TUD Logo

TUD Home » ... » Teaching » Winter term 2012/2013 » Machine Translation Lab

Chair of Foundations of Programming

Machine Translation Lab in the winter term 2012/2013

In this course you will implement a simple translation system for natural languages using a programming language of your choice. You do not need any previous knowledge about natural language processing; all necessary concepts are introduced in the course. Nevertheless, this course is a good addition to the lecture „Maschinelles Übersetzen natürlicher Sprachen“.

Schedule

Date Location Event Material
2012-10-15 13:00 INF/E005 First meeting, introduction, first task. Slides (updated 2012-11-06 15:45)
2012-11-07 Submission of training implementation. (cf. Task 1)
2012-11-12 13:00 INF/E005 Introduction of decoding, discussion of training. Slides
2012-12-05 Submission of first decoding implementation. (cf. Task 2)
2012-12-10 13:00 INF/E005 Discussion of decoding. Slides
2013-01-10 Submission of a preliminary version of your report. (cf. Task 3)
2013-01-23 Submission of final implementation. (cf. Task 3)
2013-01-28 13:00 INF/E069 Competition.
2013-02-01 Submission of final report.

Task 1

First, check if you received a welcome message from the course’s mailing list “MT-Lab-WS12”. Please contact Toni Dietze as soon as possible, if you did not receive such a message.

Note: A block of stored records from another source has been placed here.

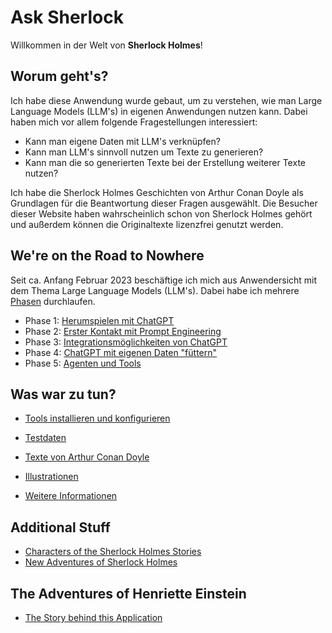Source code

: # Ask Sherlock

Willkommen in der Welt von **Sherlock Holmes**!

## Worum geht's?
Ich habe diese Anwendung wurde gebaut, um zu verstehen, wie man Large Language Models (LLM's) 
in eigenen Anwendungen nutzen kann. Dabei haben mich vor allem folgende Fragestellungen interessiert:

- Kann man eigene Daten mit LLM's verknüpfen?
- Kann man LLM's sinnvoll nutzen um Texte zu generieren?
- Kann man die so generierten Texte bei der Erstellung weiterer Texte nutzen?

Ich habe die Sherlock Holmes Geschichten von Arthur Conan Doyle als Grundlagen für die Beantwortung
dieser Fragen ausgewählt. Die Besucher dieser Website haben wahrscheinlich schon von Sherlock
Holmes gehört und außerdem können die Originaltexte lizenzfrei genutzt werden.

## We're on the Road to Nowhere 
Seit ca. Anfang Februar 2023 beschäftige ich mich aus Anwendersicht mit dem Thema Large Language Models (LLM's). 
Dabei habe ich mehrere [Phasen](./phasen.md) durchlaufen.

- Phase 1: [Herumspielen mit ChatGPT](./playaround.md)
- Phase 2: [Erster Kontakt mit Prompt Engineering](./prompteng.md)
- Phase 3: [Integrationsmöglichkeiten von ChatGPT](./integrate.md)
- Phase 4: [ChatGPT mit eigenen Daten "füttern"](./feeddata.md)
- Phase 5: [Agenten und Tools](./agents.md)

## Was war zu tun?
- [Tools installieren und konfigurieren](./faq/index.md)
- [Testdaten](./testdata/zeitenwende.md)


- [Texte von Arthur Conan Doyle](sources.md)
- [Illustrationen](./illustrations.md)
- [Weitere Informationen](./info.md)

## Additional Stuff
- [Characters of the Sherlock Holmes Stories](./characters/index.md)
- [New Adventures of Sherlock Holmes](./src/newa/index.md)

## The Adventures of Henriette Einstein

- [The Story behind this Application](adventures/henni.md)
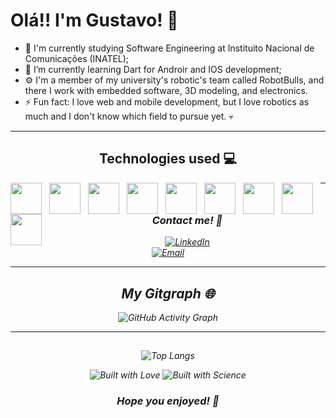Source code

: # Olá!! I'm Gustavo! 👋

- 🔭 I'm currently studying Software Engineering at Instituito Nacional de Comunicações (INATEL);
- 🌱 I’m currently learning Dart for Androir and IOS development;
- ⚙️ I'm a member of my university's robotic's team called RobotBulls, and there I work with embedded software, 3D modeling, and electronics.
- ⚡ Fun fact: I love web and mobile development, but I love robotics as much and I don't know which field to pursue yet. 💀

---

<div align="center">
  
## Technologies used 💻 


<link rel="stylesheet" type='text/css' href="https://cdn.jsdelivr.net/gh/devicons/devicon@latest/devicon.min.css" >
            <i class="devicon-androidstudio-plain"><i>
            <img src="https://cdn.jsdelivr.net/gh/devicons/devicon@latest/icons/cplusplus/cplusplus-original.svg" width="50" style="float: left; margin-right: 12px;"> 
            <img src="https://cdn.jsdelivr.net/gh/devicons/devicon@latest/icons/python/python-original.svg" width="50" style="float: left; margin-right: 12px;">  
            <img src="https://cdn.jsdelivr.net/gh/devicons/devicon@latest/icons/flutter/flutter-original.svg" width="50" style="float: left; margin-right: 12px;">
            <img src="https://cdn.jsdelivr.net/gh/devicons/devicon@latest/icons/javascript/javascript-original.svg" width="50" style="float: left; margin-right: 12px;">
            <img src="https://cdn.jsdelivr.net/gh/devicons/devicon@latest/icons/html5/html5-original.svg" width="50" style="float: left; margin-right: 12px;">
            <img src="https://cdn.jsdelivr.net/gh/devicons/devicon@latest/icons/css3/css3-original.svg" width="50" style="float: left; margin-right: 12px;">
            <img src="https://cdn.jsdelivr.net/gh/devicons/devicon@latest/icons/androidstudio/androidstudio-original.svg" width="50" style="float: left; margin-right: 12px;">  
            <img src="https://cdn.jsdelivr.net/gh/devicons/devicon@latest/icons/apple/apple-original.svg" width="50" style="float: left; margin-right: 12px;">
            <img src="https://cdn.jsdelivr.net/gh/devicons/devicon@latest/icons/vscode/vscode-original.svg" width="50" style="float: left; margin-right: 12px;">

</div>

---

<div align="center">

### Contact me! 🚀

[![LinkedIn](https://img.shields.io/badge/LinkedIn-0077B5?style=for-the-badge&logo=linkedin&logoColor=white)](https://www.linkedin.com/in/gustavo-bellini/)  
[![Email](https://img.shields.io/badge/Email-gustavo.bellini%40ges.inatel.br-%23333?style=for-the-badge&logo=gmail)](mailto:gustavo.bellini@ges.inatel.br)  

</div>

---

<div align="center">

## My Gitgraph 🌐


![GitHub Activity Graph](https://github-readme-activity-graph.vercel.app/graph?username=GusTavo4000&theme=github-compact)

</div>

---

## 

<div align="center">
  
![Top Langs](https://github-readme-stats.vercel.app/api/top-langs/?username=GusTavo4000&layout=compact&theme=transparent)

![Built with Love](http://ForTheBadge.com/images/badges/built-with-love.svg)
![Built with Science](http://ForTheBadge.com/images/badges/built-with-science.svg)

### Hope you enjoyed! 🫡

</div>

Second, the actual task: Implement the training procedure for the bigram model, length model, and dictionary, as discussed in the first meeting. Adhere to the presented command line syntax as good as possible, and document any deviations if necessary. Also, document the prerequisites for compiling your program (e.g. needed compiler and libraries) and the commands to compile it.

You shall submit your solution until 2012-11-07 to Toni Dietze. Include the training result with the corpus europarl-v7.de-en.tokenizer.lowercase.clean.nubbed.4096.txz in your submission.

Keep in mind that you have to submit a small report about your work at the end of the semester. So it might be a good idea to take notes about design decisions or the like already.

Task 2

Implement a decoding procedure loosely based on IBM Model 1. You can use proposals from the slides or your own ideas. Experimenting is highly encouraged! The goal is to get good translations.

Your program shall read the sentences from standard input and print their translation on standard output. The sentences are newline separated and their words are whitespace separated; you shall follow this format also for the output. Use standard error for any other output like status or debug messages. Keep in mind to handle the end-of-file on standard input correctly.

You shall submit a first implementation until 2012-12-05, including a small (i.e. e-mail compatible) model instance for the translation from German to English.

Again, keep in mind that you have to submit a small report about your work at the end of the semester. So it might be a good idea to take notes about your ideas already. Also, note the preliminary plan for the competition.

Task 3

Write your report and polish your implementation (cf. slides).

The Report

You shall document how to compile and execute your program. You shall also give a short description of the files your program generates and their formats.

Additionally, you shall document the steps you have taken to write your program, e.g. design decisions and optimizations. This also includes approaches which did not work out in the end. Try to explain why these approaches failed.

The Competition

The plan for the competition is still subject to change!

You get some German sentences, which you shall translate to English using your decoder with a model instance trained at home with data of your choice. The translation shall take at most 30 seconds per sentence. Your translations are then compared to some human generated translations by BLEU resulting in a score.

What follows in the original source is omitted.